Menace permanente, les fenêtres de l’appartement donnent un accès direct sur un imposant hôpital militaire. Beaucoup de victimes y sont transportées sans discontinuer. Civiles et militaires, elles viennent de toutes parts, tous les jours, toutes les nuits.
Il est six heures, le couvre feu est levé. Je file sans tarder rejoindre Yaresma qui multiplie les démarches pour moi – obtenir une autorisation de photographier comme accéder à hôpital n’est pas simple.
A peine arrivé dans l’enceinte de l’établissement, une nouvelle alerte nous conduit directement dans les sous-sols du bâtiment des urgences. Une vingtaine de personnes s’activent là, dans le centre d’appel réaménagé au fond des caves. Les téléphones sonnent sans cesse, comme autant d’appels à l’aide.
Retour à Przemyśl
Il est midi passé. Maintenant, en ville, aucune ambulance ne circule pendant l’alerte. C’est la règle. Yaresma me rejoint, préoccupé. Il faut attendre, encore. Il n’y aura pas de photographies ici, je le pressens. Il y a des choses qu’on ne peut pas voir, il y a aussi des choses qu’on ne peut pas montrer. La nuit suivante, l’aéroport de Lviv sera bombardé. Les militaires filtreront les images, autant que les zones pilonnées. L’alerte est enfin levé, je trace vers la gare.
C’est un important nœud ferroviaire avec pas moins de neuf lignes qui y convergent. La plupart des villes ukrainiennes sont reliées directement à Lviv et les trains sont nombreux en direction de Przemyśl, à la frontière polonaise.

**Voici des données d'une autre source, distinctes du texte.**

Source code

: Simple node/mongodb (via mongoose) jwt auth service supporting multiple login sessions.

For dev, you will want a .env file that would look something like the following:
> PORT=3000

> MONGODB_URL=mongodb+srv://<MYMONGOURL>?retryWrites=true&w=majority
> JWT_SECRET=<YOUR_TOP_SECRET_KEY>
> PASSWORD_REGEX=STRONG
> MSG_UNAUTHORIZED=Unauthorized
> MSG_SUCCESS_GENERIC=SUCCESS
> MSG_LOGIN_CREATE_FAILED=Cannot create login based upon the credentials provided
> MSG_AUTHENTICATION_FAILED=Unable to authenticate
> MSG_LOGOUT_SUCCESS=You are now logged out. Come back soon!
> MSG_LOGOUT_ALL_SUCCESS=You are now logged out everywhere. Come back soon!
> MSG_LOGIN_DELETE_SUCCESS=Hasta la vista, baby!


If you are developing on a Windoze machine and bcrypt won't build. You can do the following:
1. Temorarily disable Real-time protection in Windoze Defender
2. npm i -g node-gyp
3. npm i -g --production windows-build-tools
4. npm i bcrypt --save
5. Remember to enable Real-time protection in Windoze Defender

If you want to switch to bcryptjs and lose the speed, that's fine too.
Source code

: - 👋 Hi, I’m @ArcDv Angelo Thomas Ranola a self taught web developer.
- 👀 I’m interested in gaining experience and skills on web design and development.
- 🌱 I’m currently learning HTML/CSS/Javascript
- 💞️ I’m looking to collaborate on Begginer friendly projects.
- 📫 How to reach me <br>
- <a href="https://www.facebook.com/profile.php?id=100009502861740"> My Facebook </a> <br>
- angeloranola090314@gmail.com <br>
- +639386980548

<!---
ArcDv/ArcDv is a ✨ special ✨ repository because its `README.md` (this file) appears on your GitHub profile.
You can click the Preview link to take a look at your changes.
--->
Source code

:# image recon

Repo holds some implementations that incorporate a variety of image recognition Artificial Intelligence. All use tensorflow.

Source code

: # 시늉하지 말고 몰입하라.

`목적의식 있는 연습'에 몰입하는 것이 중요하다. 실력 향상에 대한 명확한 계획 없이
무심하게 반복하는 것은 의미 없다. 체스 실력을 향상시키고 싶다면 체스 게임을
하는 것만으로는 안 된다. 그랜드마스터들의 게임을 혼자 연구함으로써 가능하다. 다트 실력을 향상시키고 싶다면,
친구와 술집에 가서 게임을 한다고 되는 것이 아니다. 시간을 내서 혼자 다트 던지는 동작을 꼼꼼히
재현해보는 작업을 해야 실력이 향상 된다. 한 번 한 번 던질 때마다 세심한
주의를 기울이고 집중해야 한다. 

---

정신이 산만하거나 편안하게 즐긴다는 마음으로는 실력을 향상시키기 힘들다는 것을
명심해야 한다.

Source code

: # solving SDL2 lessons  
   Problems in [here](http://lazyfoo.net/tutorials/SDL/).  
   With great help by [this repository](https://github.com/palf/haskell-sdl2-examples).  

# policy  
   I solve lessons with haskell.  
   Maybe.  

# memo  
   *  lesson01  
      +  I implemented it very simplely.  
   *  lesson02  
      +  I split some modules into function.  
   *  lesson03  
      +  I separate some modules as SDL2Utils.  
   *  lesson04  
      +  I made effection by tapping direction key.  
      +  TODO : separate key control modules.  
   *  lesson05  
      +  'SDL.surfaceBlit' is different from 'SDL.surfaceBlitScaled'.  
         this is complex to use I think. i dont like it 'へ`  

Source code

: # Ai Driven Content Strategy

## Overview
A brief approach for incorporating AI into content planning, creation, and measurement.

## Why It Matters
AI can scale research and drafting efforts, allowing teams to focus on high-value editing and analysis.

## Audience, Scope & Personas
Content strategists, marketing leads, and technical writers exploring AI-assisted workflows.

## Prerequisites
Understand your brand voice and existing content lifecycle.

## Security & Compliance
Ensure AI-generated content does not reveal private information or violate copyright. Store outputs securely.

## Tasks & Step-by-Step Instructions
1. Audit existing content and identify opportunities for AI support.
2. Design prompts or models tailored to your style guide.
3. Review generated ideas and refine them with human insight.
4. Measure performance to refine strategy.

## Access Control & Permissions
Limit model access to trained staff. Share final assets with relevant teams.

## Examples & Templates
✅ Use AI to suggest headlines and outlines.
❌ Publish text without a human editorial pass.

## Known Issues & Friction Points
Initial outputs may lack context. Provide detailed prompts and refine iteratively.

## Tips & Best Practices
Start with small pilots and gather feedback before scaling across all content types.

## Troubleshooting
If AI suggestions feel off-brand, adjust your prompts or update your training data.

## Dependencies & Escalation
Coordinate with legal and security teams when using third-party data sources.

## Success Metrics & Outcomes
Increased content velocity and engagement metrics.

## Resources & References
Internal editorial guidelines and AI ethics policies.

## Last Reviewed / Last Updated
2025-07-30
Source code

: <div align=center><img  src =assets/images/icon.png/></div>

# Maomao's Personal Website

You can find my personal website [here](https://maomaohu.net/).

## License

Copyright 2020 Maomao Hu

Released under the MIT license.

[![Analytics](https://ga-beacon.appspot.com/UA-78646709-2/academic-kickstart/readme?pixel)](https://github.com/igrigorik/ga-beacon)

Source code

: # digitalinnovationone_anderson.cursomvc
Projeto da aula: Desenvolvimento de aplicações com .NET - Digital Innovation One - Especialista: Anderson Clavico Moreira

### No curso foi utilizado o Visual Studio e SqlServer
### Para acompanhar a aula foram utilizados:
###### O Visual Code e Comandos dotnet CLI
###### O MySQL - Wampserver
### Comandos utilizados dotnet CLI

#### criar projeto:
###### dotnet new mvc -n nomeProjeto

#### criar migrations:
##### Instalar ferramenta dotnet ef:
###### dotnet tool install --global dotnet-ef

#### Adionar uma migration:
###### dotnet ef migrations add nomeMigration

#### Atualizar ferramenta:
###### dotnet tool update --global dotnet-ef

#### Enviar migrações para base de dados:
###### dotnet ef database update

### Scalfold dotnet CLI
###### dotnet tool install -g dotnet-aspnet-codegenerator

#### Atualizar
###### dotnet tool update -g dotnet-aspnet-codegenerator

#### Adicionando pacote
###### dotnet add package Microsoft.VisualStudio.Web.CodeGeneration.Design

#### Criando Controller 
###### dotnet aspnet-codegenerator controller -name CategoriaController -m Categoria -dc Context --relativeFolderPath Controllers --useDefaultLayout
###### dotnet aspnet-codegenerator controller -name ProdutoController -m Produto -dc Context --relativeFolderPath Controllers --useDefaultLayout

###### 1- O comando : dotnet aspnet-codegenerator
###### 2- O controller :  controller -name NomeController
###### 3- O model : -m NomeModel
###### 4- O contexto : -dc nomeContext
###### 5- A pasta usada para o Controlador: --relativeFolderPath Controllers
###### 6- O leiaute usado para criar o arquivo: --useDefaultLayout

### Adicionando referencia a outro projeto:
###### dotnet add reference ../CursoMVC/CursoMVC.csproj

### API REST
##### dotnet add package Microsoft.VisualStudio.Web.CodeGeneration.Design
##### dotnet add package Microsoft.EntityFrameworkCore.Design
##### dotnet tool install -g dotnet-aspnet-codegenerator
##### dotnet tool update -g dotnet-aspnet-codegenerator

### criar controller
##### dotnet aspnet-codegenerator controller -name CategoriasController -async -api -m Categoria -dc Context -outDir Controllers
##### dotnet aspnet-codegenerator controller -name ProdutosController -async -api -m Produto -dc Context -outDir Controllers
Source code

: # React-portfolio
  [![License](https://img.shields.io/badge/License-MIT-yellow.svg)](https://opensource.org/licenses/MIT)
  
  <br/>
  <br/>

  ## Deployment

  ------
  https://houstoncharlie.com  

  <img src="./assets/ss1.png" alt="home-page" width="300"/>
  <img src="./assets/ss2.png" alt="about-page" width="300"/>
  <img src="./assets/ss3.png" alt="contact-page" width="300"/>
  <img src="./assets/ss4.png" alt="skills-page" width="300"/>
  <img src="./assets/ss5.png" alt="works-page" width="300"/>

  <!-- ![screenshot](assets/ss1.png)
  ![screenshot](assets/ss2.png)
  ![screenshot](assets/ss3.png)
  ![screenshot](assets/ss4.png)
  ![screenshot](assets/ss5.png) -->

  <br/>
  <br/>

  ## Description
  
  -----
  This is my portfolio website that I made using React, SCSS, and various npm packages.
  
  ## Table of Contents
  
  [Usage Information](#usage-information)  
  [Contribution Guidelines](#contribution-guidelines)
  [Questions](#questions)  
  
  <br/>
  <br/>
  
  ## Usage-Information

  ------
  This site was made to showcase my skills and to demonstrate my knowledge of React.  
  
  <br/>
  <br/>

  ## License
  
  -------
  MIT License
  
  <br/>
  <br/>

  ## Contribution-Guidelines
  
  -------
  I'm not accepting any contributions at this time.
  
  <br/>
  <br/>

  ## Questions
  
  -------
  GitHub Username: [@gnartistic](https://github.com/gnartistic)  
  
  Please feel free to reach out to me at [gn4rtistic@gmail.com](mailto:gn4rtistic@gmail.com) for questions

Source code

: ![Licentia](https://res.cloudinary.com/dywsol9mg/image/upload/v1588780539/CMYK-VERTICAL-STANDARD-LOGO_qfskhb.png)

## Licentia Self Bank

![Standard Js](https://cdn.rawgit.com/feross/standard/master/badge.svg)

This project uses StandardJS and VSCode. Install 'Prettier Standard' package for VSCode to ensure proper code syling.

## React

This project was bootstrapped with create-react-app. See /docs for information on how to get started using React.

Aux abords de la gare, ce sont des milliers de réfugiés et voyageurs qui errent, versés heure après heure dans une véritable fourmilière. Un flot incessant de misère qui s’agglutine dans les couloirs et sur les quais. Secouristes, volontaires et humanitaires sont présents partout. Les contrôles policiers sont incessants par peur d’agents infiltrés et de terroristes russes.
Nouvelle alarme. Je range mon boîtier au fond du sac, il n’y aura pas d’images. La nuit approche, je saute dans le dernier train pour rejoindre mon équipe en Pologne. A bord, il n’y a pas d’hommes. La conscription interdit aux adultes de moins de soixante ans de quitter l’Ukraine. Les femmes et les enfants, eux, viennent de tout le pays. Tous les visages témoignent des horreurs de la guerre. Pas un cri, pas une larme.
« Pourquoi faites-vous cela ? »
Les wagons glissent vers la frontière dans un silence absolu. Ici cette mamie dépenaillée, brisée au-delà du supportable fuyant seule Kharkiv sans le moindre bagage. Souffrance, effroi, déchirement, terreur, tous les passagers sont les acteurs d’un épouvantable tableau. Une jeune maman d’Odessa et ses deux enfants de 6 et 8 ans viennent de traverser seuls l’Ouest de l’Ukraine sans le sou à pieds, durant plusieurs jours, pour rejoindre Krakovets’.
Une étudiante qui abrite de ses bras sa mère et son frère totalement terrorisés, s’excuse d’afficher sa détresse. Terrés dans leur maison, ils ont quitté leur village bombardé jour et nuit, depuis une semaine. Là, une jeune trentenaire en pleurs est inconsolable. Elle a vu mourir son amie de froid et d‘épuisement. La peur est partout, la paix nulle part.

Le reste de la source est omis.